We will deliver on that commitment over the course of the current Parliamentary session by:

  • resolutely protecting existing human rights legislation - opposing any attempt by the UK Government to repeal or replace the Human Rights Act
  • engaging directly with people and communities across the whole of Scotland to set in motion a process through which we can explore how to give further and better effect to the economic, social and cultural rights set out in United Nations and other international treaties
  • integrating human rights and the UN Sustainable Development Goals within our NPF, to help locate human rights at the centre of policy-making and delivery for the Government and the public sector

We oppose any attempt to repeal or replace the Human Rights Act

We are opposed to the weakening of the Equality Act 2010

Equality

The central ambition at the heart of our programme is to make real and lasting progress towards equality and greater opportunity for all.

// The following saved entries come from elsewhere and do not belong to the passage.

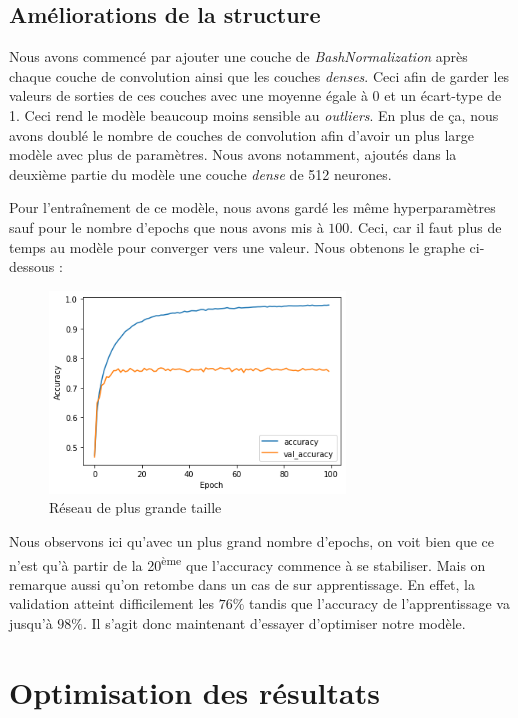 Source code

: \documentclass[12pt,titlepage]{article}
\begin{document}
\subsection{Améliorations de la structure}

Nous avons commencé par ajouter une couche de \textit{BashNormalization} après chaque couche de convolution ainsi que les couches \textit{denses}. Ceci afin de garder les valeurs de sorties de ces couches avec une moyenne égale à 0 et un écart-type de 1. Ceci rend le modèle beaucoup moins sensible au \textit{outliers}. En plus de ça, nous avons doublé le nombre de couches de convolution afin d'avoir un plus large modèle avec plus de paramètres. Nous avons notamment, ajoutés dans la deuxième partie du modèle une couche \textit{dense} de 512 neurones.

Pour l'entraînement de ce modèle, nous avons gardé les même hyperparamètres sauf pour le nombre d'epochs que nous avons mis à $100$. Ceci, car il faut plus de temps au modèle pour converger vers une valeur. Nous obtenons le graphe ci-dessous :

\newpage

\begin{figure}[!h]
\centering
\includegraphics[width=0.7\textwidth]{img/Model1_without_dataug_acc.png}
\caption{Réseau de plus grande taille}
\end{figure}
Nous observons ici qu'avec un plus grand nombre d'epochs, on voit bien que ce n'est qu'à partir de la 20\textsuperscript{ème} que l'accuracy commence à se stabiliser. Mais on remarque aussi qu'on retombe dans un cas de sur apprentissage. En effet, la validation atteint difficilement les $76\%$ tandis que l'accuracy de l'apprentissage va jusqu'à $98\%$. Il s'agit donc maintenant d'essayer d'optimiser notre modèle.

\section{Optimisation des résultats}
\end{document}
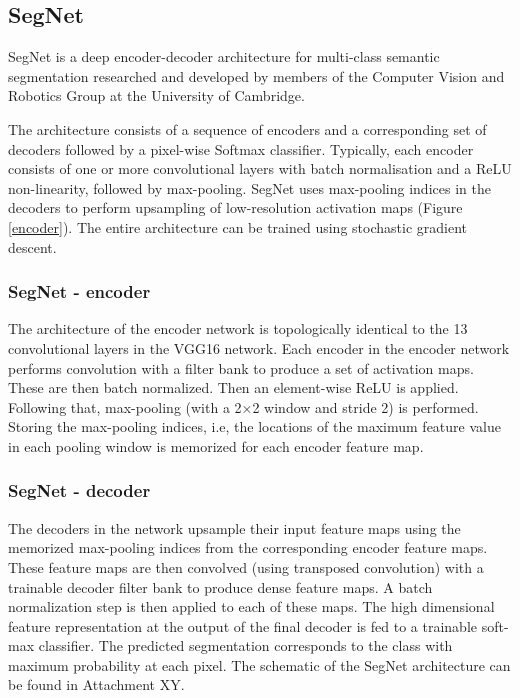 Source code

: \newpage
\subsection{SegNet}

SegNet is a deep encoder-decoder architecture for multi-class semantic segmentation researched and developed by members of the Computer Vision and Robotics Group at the University of Cambridge. \cite{segnet_tut}

The architecture consists of a sequence of encoders and a corresponding set of decoders followed by a pixel-wise Softmax classifier. Typically, each encoder consists of one or more convolutional layers with batch normalisation and a ReLU non-linearity, followed by max-pooling. SegNet uses max-pooling indices in the decoders to perform upsampling of low-resolution activation maps (Figure \ref{encoder}). The entire architecture can be trained using stochastic gradient descent. \cite{segnet_tut}

\subsubsection{SegNet - encoder}

The architecture of the encoder network is topologically identical to the 13 convolutional layers in the VGG16 network. Each encoder in the encoder network performs convolution with a filter bank to produce a set of activation maps. These are then batch normalized. Then an element-wise ReLU is applied. Following that, max-pooling (with a 2×2 window and stride 2) is performed. Storing the max-pooling indices, i.e, the locations of the maximum feature value in each pooling window is memorized for each encoder feature map. \cite{segnet}

\subsubsection{SegNet - decoder}

The decoders in the network upsample their input feature maps using the memorized max-pooling indices from the corresponding encoder feature maps. These feature maps are then convolved (using transposed convolution) with a trainable decoder filter bank to produce dense feature maps. A batch normalization step is then applied to each of these maps. The high dimensional feature representation at the output of the final decoder is fed to a trainable soft-max classifier. The predicted segmentation corresponds to the class with maximum probability at each pixel. \cite{segnet} The schematic of the SegNet architecture can be found in Attachment XY.

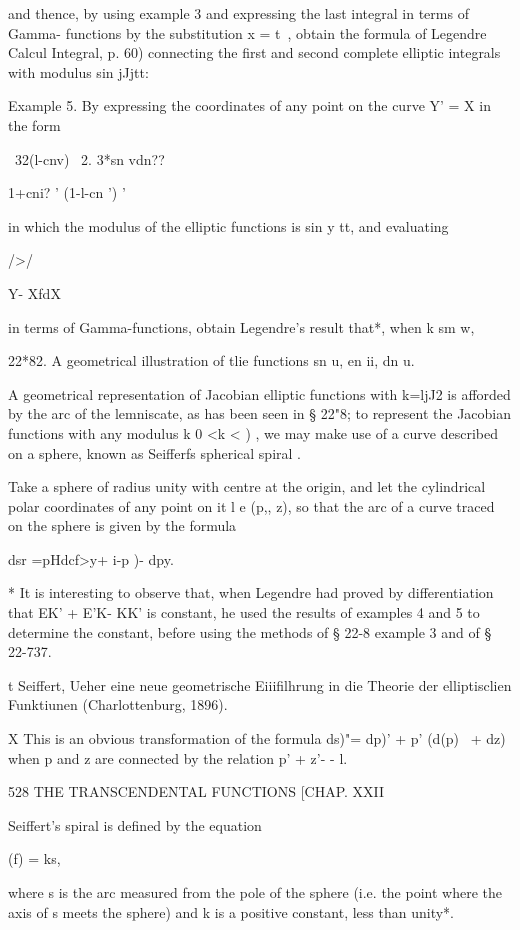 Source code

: and thence, by using example 3 and expressing the last integral in
terms of Gamma- functions by the substitution x = t~, obtain the
formula of Legendre Calcul Integral, p. 60) connecting the first and
second complete elliptic integrals with modulus sin jJjtt:

Example 5. By expressing the coordinates of any point on the curve Y'
= X in the form

 \ 32(l-cnv) \ 2. 3*sn vdn??

1+cni? ' (1-l-cn ') '

in which the modulus of the elliptic functions is sin y tt, and
evaluating

 />/

Y- XfdX

in terms of Gamma-functions, obtain Legendre's result that*, when k sm
w,

22*82. A geometrical illustration of tlie functions sn u, en ii, dn u.

A geometrical representation of Jacobian elliptic functions with
k=ljJ2 is afforded by the arc of the lemniscate, as has been seen in §
22"8; to represent the Jacobian functions with any modulus k 0 <k < )
, we may make use of a curve described on a sphere, known as Seifferfs
spherical spiral .

Take a sphere of radius unity with centre at the origin, and let the
cylindrical polar coordinates of any point on it l e (p,, z), so that
the arc of a curve traced on the sphere is given by the formula \

 dsr =pHdcf>y+ i-p )- dpy.

* It is interesting to observe that, when Legendre had proved by
differentiation that EK' + E'K- KK' is constant, he used the results
of examples 4 and 5 to determine the constant, before using the
methods of § 22-8 example 3 and of § 22-737.

t Seiffert, Ueher eine neue geometrische Eiiifilhrung in die Theorie
der elliptisclien Funktiunen (Charlottenburg, 1896).

X This is an obvious transformation of the formula ds)"= dp)' + p'
(d(p)~ + dz) when p and z are connected by the relation p' + z'- - l.

528 THE TRANSCENDENTAL FUNCTIONS [CHAP. XXII

Seiffert's spiral is defined by the equation

(f) = ks,

where s is the arc measured from the pole of the sphere (i.e. the
point where the axis of s meets the sphere) and k is a positive
constant, less than unity*.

We prosper as a nation and succeed as a society when we encourage every person's potential; treat every person with respect and dignity; embrace and value diversity; and enable everyone to live and work free from prejudice, discrimination, inequality and disadvantage. Equality is everyone's business.

That is why:

  • the Scottish Government has been determined to maintain a strong legal framework to provide protection from discrimination and secure our right to equality. We are opposed to the weakening of the Equality Act 2010
  • we have strengthened the duties on Scotland's public bodies and we expect them to be active in promoting equality and to embed equality in all that they do
  • we are bringing forward measures that support and empower communities
  • we are investing £20.3 million specifically to support action to advance equality, increase participation and improve the lives of people in Scotland

We need to do more. We are determined to increase the pace of change and for people to begin to see a real positive difference in their lives. We want to see communities actively engaged in finding solutions and we will continue to work together with equality communities and partners around shared objectives.

We must stand firm against xenophobia, intolerance and hatred, maintain our commitment to equality and build on the strong foundations that have been laid across Scotland.

Over the next year there will be a strong focus on equality in our work on employability, in pursuing inclusive growth, in improving access to public office, and in educational attainment, in revision of our national performance framework.

There will be specific actions to improve provision on gender recognition, to legislate for gender balance on public boards, to strengthen legislation.